» TASK DETAILS
Output what the records say, word for word, with no images.

» TASK INPUT
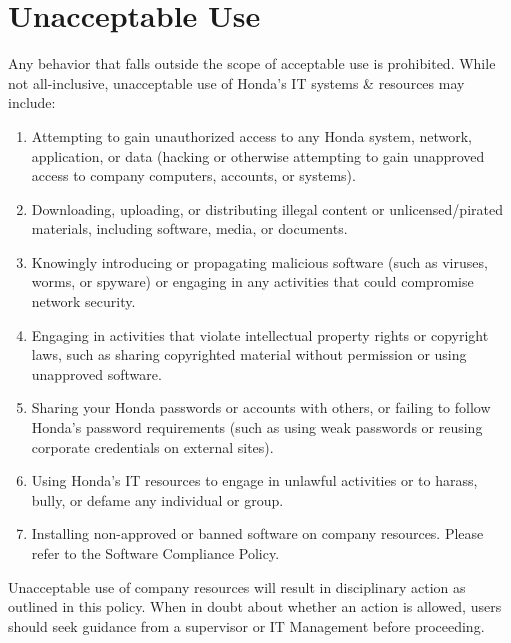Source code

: \section{Unacceptable Use}
Any behavior that falls outside the scope of acceptable use is prohibited. While not all-inclusive, unacceptable use of Honda's IT systems \& resources may include:
\begin{enumerate}
    \item Attempting to gain unauthorized access to any Honda system, network, application, or data (hacking or otherwise attempting to gain unapproved access to company computers, accounts, or systems).
    \item Downloading, uploading, or distributing illegal content or unlicensed/pirated materials, including software, media, or documents.
    \item Knowingly introducing or propagating malicious software (such as viruses, worms, or spyware) or engaging in any activities that could compromise network security.
    \item Engaging in activities that violate intellectual property rights or copyright laws, such as sharing copyrighted material without permission or using unapproved software.
    \item Sharing your Honda passwords or accounts with others, or failing to follow Honda's password requirements (such as using weak passwords or reusing corporate credentials on external sites).
    \item Using Honda's IT resources to engage in unlawful activities or to harass, bully, or defame any individual or group.
    \item Installing non-approved or banned software on company resources. Please refer to the Software Compliance Policy. 
\end{enumerate}
Unacceptable use of company resources will result in disciplinary action as outlined in this policy. When in doubt about whether an action is allowed, users should seek guidance from a supervisor or IT Management before proceeding.

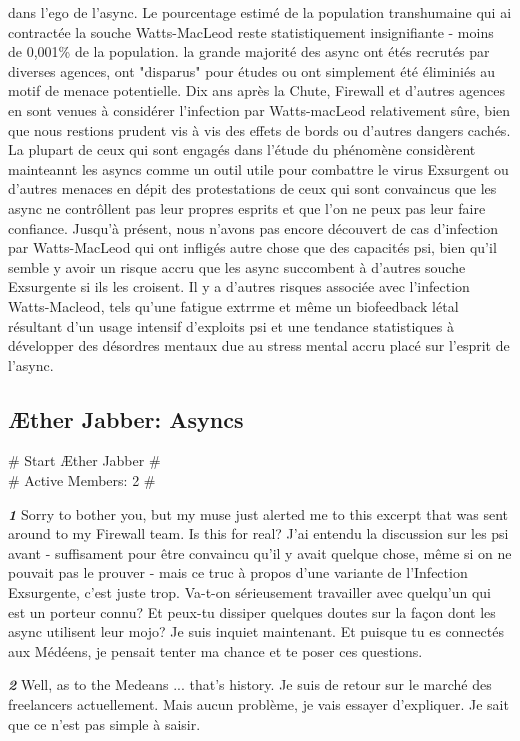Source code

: dans l'ego de l'async. Le pourcentage estimé de la population transhumaine qui ai contractée la souche Watts-MacLeod reste statistiquement insignifiante - moins de 0,001\% de la population. la grande majorité des async ont étés recrutés par diverses agences, ont "disparus" pour études ou ont simplement été éliminiés au motif de menace potentielle. Dix ans après la Chute, Firewall et d'autres agences en sont venues à considérer l'infection par Watts-macLeod relativement sûre, bien que nous restions prudent vis à vis des effets de bords ou d'autres dangers cachés. La plupart de ceux qui sont engagés dans l'étude du phénomène considèrent mainteannt les asyncs comme un outil utile pour combattre le virus Exsurgent ou d'autres menaces en dépit des protestations de ceux qui sont convaincus que les async ne contrôllent pas leur propres esprits et que l'on ne peux pas leur faire confiance. Jusqu'à présent, nous n'avons pas encore découvert de cas d'infection par Watts-MacLeod qui ont infligés autre chose que des capacités psi, bien qu'il semble y avoir un risque accru que les async succombent à d'autres souche Exsurgente si ils les croisent. Il y a d'autres risques associée avec l'infection Watts-Macleod, tels qu'une fatigue extrrme et même un biofeedback létal résultant d'un usage intensif d'exploits psi et une tendance statistiques à développer des désordres mentaux due au stress mental accru placé sur l'esprit de l'async. 

\newpage

\subsection{Æther Jabber: Asyncs} \# Start Æther Jabber \# \\ \# Active Members: 2 \# 

\textbf{\textit{1}} Sorry to bother you, but my muse just alerted me to this excerpt that was sent around to my Firewall team. Is this for real? J'ai entendu la discussion sur les psi avant - suffisament pour être convaincu qu'il y avait quelque chose, même si on ne pouvait pas le prouver - mais ce truc à propos d'une variante de l'Infection Exsurgente, c'est juste trop. Va-t-on sérieusement travailler avec quelqu'un qui est un porteur connu? Et peux-tu dissiper quelques doutes sur la façon dont les async utilisent leur mojo? Je suis inquiet maintenant. Et puisque tu es connectés aux Médéens, je pensait tenter ma chance et te poser ces questions. 

\textbf{\textit{2}} Well, as to the Medeans ... that’s history. Je suis de retour sur le marché des freelancers actuellement. Mais aucun problème, je vais essayer d'expliquer. Je sait que ce n'est pas simple à saisir. 

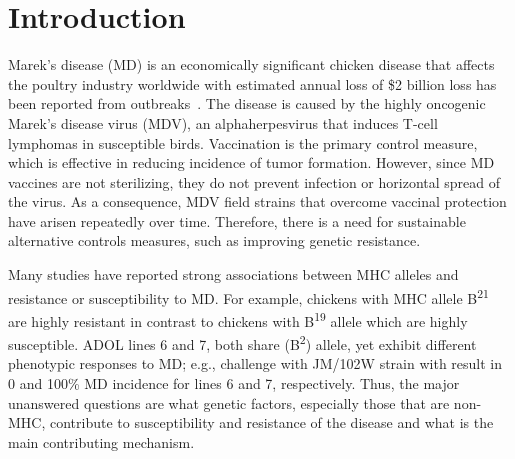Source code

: \documentclass[10pt]{article}
\begin{document}
\section*{Introduction}

Marek's disease (MD) is an economically significant chicken disease that affects
the poultry industry worldwide with estimated annual loss of \$2 billion loss
has been reported from outbreaks~\cite{morrow2004marek}.  The disease is caused
by the highly oncogenic Marek's disease virus (MDV), an alphaherpesvirus that
induces T-cell lymphomas in susceptible birds.  Vaccination is the primary
control measure, which is effective in reducing incidence of tumor formation.
However, since MD vaccines are not sterilizing, they do not prevent infection or
horizontal spread of the virus.  As a consequence, MDV field strains that
overcome vaccinal protection have arisen repeatedly over time.  Therefore, there
is a need for sustainable alternative controls measures, such as improving
genetic resistance.

Many studies have reported strong associations between MHC alleles and
resistance or susceptibility to MD.  For example, chickens with MHC allele
B\textsuperscript{21} are highly resistant in contrast to chickens with
B\textsuperscript{19} allele which are highly susceptible.  ADOL lines 6 and 7,
both share (B\textsuperscript{2}) allele, yet exhibit different phenotypic
responses to MD; e.g., challenge with JM/102W strain with result in 0 and 100\%
MD incidence for lines 6 and 7, respectively.  Thus, the major unanswered
questions are what genetic factors, especially those that are non-MHC,
contribute to susceptibility and resistance of the disease and what is the main
contributing mechanism.
\end{document}

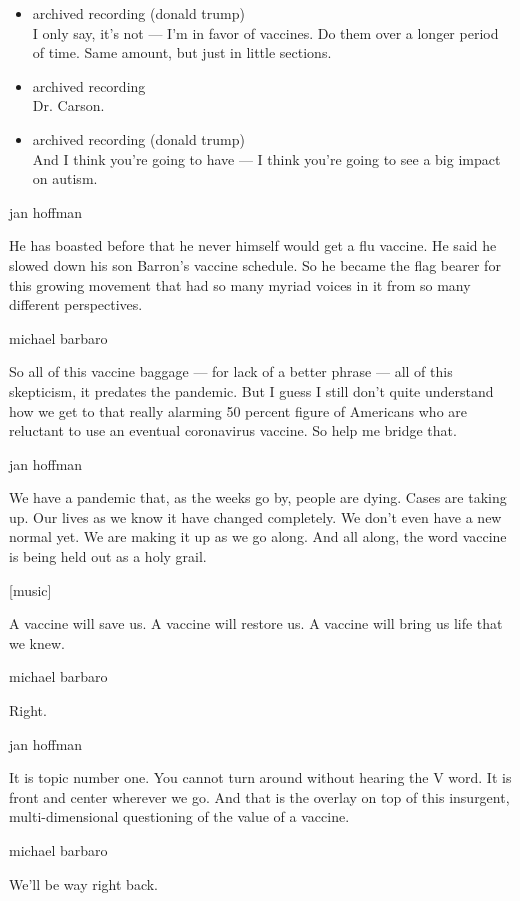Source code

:\begin{itemize}
\item
  archived recording (donald trump)\\
  I only say, it's not --- I'm in favor of vaccines. Do them over a
  longer period of time. Same amount, but just in little sections.
\item
  archived recording\\
  Dr. Carson.
\item
  archived recording (donald trump)\\
  And I think you're going to have --- I think you're going to see a big
  impact on autism.
\end{itemize}

jan hoffman

He has boasted before that he never himself would get a flu vaccine. He
said he slowed down his son Barron's vaccine schedule. So he became the
flag bearer for this growing movement that had so many myriad voices in
it from so many different perspectives.

michael barbaro

So all of this vaccine baggage --- for lack of a better phrase --- all
of this skepticism, it predates the pandemic. But I guess I still don't
quite understand how we get to that really alarming 50 percent figure of
Americans who are reluctant to use an eventual coronavirus vaccine. So
help me bridge that.

jan hoffman

We have a pandemic that, as the weeks go by, people are dying. Cases are
taking up. Our lives as we know it have changed completely. We don't
even have a new normal yet. We are making it up as we go along. And all
along, the word vaccine is being held out as a holy grail.

{[}music{]}

A vaccine will save us. A vaccine will restore us. A vaccine will bring
us life that we knew.

michael barbaro

Right.

jan hoffman

It is topic number one. You cannot turn around without hearing the V
word. It is front and center wherever we go. And that is the overlay on
top of this insurgent, multi-dimensional questioning of the value of a
vaccine.

michael barbaro

We'll be way right back.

» WRITTEN RESPONSE
Source code

: \section{Unacceptable Use}
Any behavior that falls outside the scope of acceptable use is prohibited. While not all-inclusive, unacceptable use of Honda's IT systems \& resources may include:
\begin{enumerate}
    \item Attempting to gain unauthorized access to any Honda system, network, application, or data (hacking or otherwise attempting to gain unapproved access to company computers, accounts, or systems).
    \item Downloading, uploading, or distributing illegal content or unlicensed/pirated materials, including software, media, or documents.
    \item Knowingly introducing or propagating malicious software (such as viruses, worms, or spyware) or engaging in any activities that could compromise network security.
    \item Engaging in activities that violate intellectual property rights or copyright laws, such as sharing copyrighted material without permission or using unapproved software.
    \item Sharing your Honda passwords or accounts with others, or failing to follow Honda's password requirements (such as using weak passwords or reusing corporate credentials on external sites).
    \item Using Honda's IT resources to engage in unlawful activities or to harass, bully, or defame any individual or group.
    \item Installing non-approved or banned software on company resources. Please refer to the Software Compliance Policy. 
\end{enumerate}
Unacceptable use of company resources will result in disciplinary action as outlined in this policy. When in doubt about whether an action is allowed, users should seek guidance from a supervisor or IT Management before proceeding.

Source code

: dans l'ego de l'async. Le pourcentage estimé de la population transhumaine qui ai contractée la souche Watts-MacLeod reste statistiquement insignifiante - moins de 0,001\% de la population. la grande majorité des async ont étés recrutés par diverses agences, ont "disparus" pour études ou ont simplement été éliminiés au motif de menace potentielle. Dix ans après la Chute, Firewall et d'autres agences en sont venues à considérer l'infection par Watts-macLeod relativement sûre, bien que nous restions prudent vis à vis des effets de bords ou d'autres dangers cachés. La plupart de ceux qui sont engagés dans l'étude du phénomène considèrent mainteannt les asyncs comme un outil utile pour combattre le virus Exsurgent ou d'autres menaces en dépit des protestations de ceux qui sont convaincus que les async ne contrôllent pas leur propres esprits et que l'on ne peux pas leur faire confiance. Jusqu'à présent, nous n'avons pas encore découvert de cas d'infection par Watts-MacLeod qui ont infligés autre chose que des capacités psi, bien qu'il semble y avoir un risque accru que les async succombent à d'autres souche Exsurgente si ils les croisent. Il y a d'autres risques associée avec l'infection Watts-Macleod, tels qu'une fatigue extrrme et même un biofeedback létal résultant d'un usage intensif d'exploits psi et une tendance statistiques à développer des désordres mentaux due au stress mental accru placé sur l'esprit de l'async. 

\newpage

\subsection{Æther Jabber: Asyncs} \# Start Æther Jabber \# \\ \# Active Members: 2 \# 

\textbf{\textit{1}} Sorry to bother you, but my muse just alerted me to this excerpt that was sent around to my Firewall team. Is this for real? J'ai entendu la discussion sur les psi avant - suffisament pour être convaincu qu'il y avait quelque chose, même si on ne pouvait pas le prouver - mais ce truc à propos d'une variante de l'Infection Exsurgente, c'est juste trop. Va-t-on sérieusement travailler avec quelqu'un qui est un porteur connu? Et peux-tu dissiper quelques doutes sur la façon dont les async utilisent leur mojo? Je suis inquiet maintenant. Et puisque tu es connectés aux Médéens, je pensait tenter ma chance et te poser ces questions. 

\textbf{\textit{2}} Well, as to the Medeans ... that’s history. Je suis de retour sur le marché des freelancers actuellement. Mais aucun problème, je vais essayer d'expliquer. Je sait que ce n'est pas simple à saisir. 

Source code

: \documentclass[10pt]{article}
\begin{document}
\section*{Introduction}

Marek's disease (MD) is an economically significant chicken disease that affects
the poultry industry worldwide with estimated annual loss of \$2 billion loss
has been reported from outbreaks~\cite{morrow2004marek}.  The disease is caused
by the highly oncogenic Marek's disease virus (MDV), an alphaherpesvirus that
induces T-cell lymphomas in susceptible birds.  Vaccination is the primary
control measure, which is effective in reducing incidence of tumor formation.
However, since MD vaccines are not sterilizing, they do not prevent infection or
horizontal spread of the virus.  As a consequence, MDV field strains that
overcome vaccinal protection have arisen repeatedly over time.  Therefore, there
is a need for sustainable alternative controls measures, such as improving
genetic resistance.

Many studies have reported strong associations between MHC alleles and
resistance or susceptibility to MD.  For example, chickens with MHC allele
B\textsuperscript{21} are highly resistant in contrast to chickens with
B\textsuperscript{19} allele which are highly susceptible.  ADOL lines 6 and 7,
both share (B\textsuperscript{2}) allele, yet exhibit different phenotypic
responses to MD; e.g., challenge with JM/102W strain with result in 0 and 100\%
MD incidence for lines 6 and 7, respectively.  Thus, the major unanswered
questions are what genetic factors, especially those that are non-MHC,
contribute to susceptibility and resistance of the disease and what is the main
contributing mechanism.
\end{document}

Source code

:\begin{itemize}
\item
  archived recording (donald trump)\\
  I only say, it's not --- I'm in favor of vaccines. Do them over a
  longer period of time. Same amount, but just in little sections.
\item
  archived recording\\
  Dr. Carson.
\item
  archived recording (donald trump)\\
  And I think you're going to have --- I think you're going to see a big
  impact on autism.
\end{itemize}

jan hoffman

He has boasted before that he never himself would get a flu vaccine. He
said he slowed down his son Barron's vaccine schedule. So he became the
flag bearer for this growing movement that had so many myriad voices in
it from so many different perspectives.

michael barbaro

So all of this vaccine baggage --- for lack of a better phrase --- all
of this skepticism, it predates the pandemic. But I guess I still don't
quite understand how we get to that really alarming 50 percent figure of
Americans who are reluctant to use an eventual coronavirus vaccine. So
help me bridge that.

jan hoffman

We have a pandemic that, as the weeks go by, people are dying. Cases are
taking up. Our lives as we know it have changed completely. We don't
even have a new normal yet. We are making it up as we go along. And all
along, the word vaccine is being held out as a holy grail.

{[}music{]}

A vaccine will save us. A vaccine will restore us. A vaccine will bring
us life that we knew.

michael barbaro

Right.

jan hoffman

It is topic number one. You cannot turn around without hearing the V
word. It is front and center wherever we go. And that is the overlay on
top of this insurgent, multi-dimensional questioning of the value of a
vaccine.

michael barbaro

We'll be way right back.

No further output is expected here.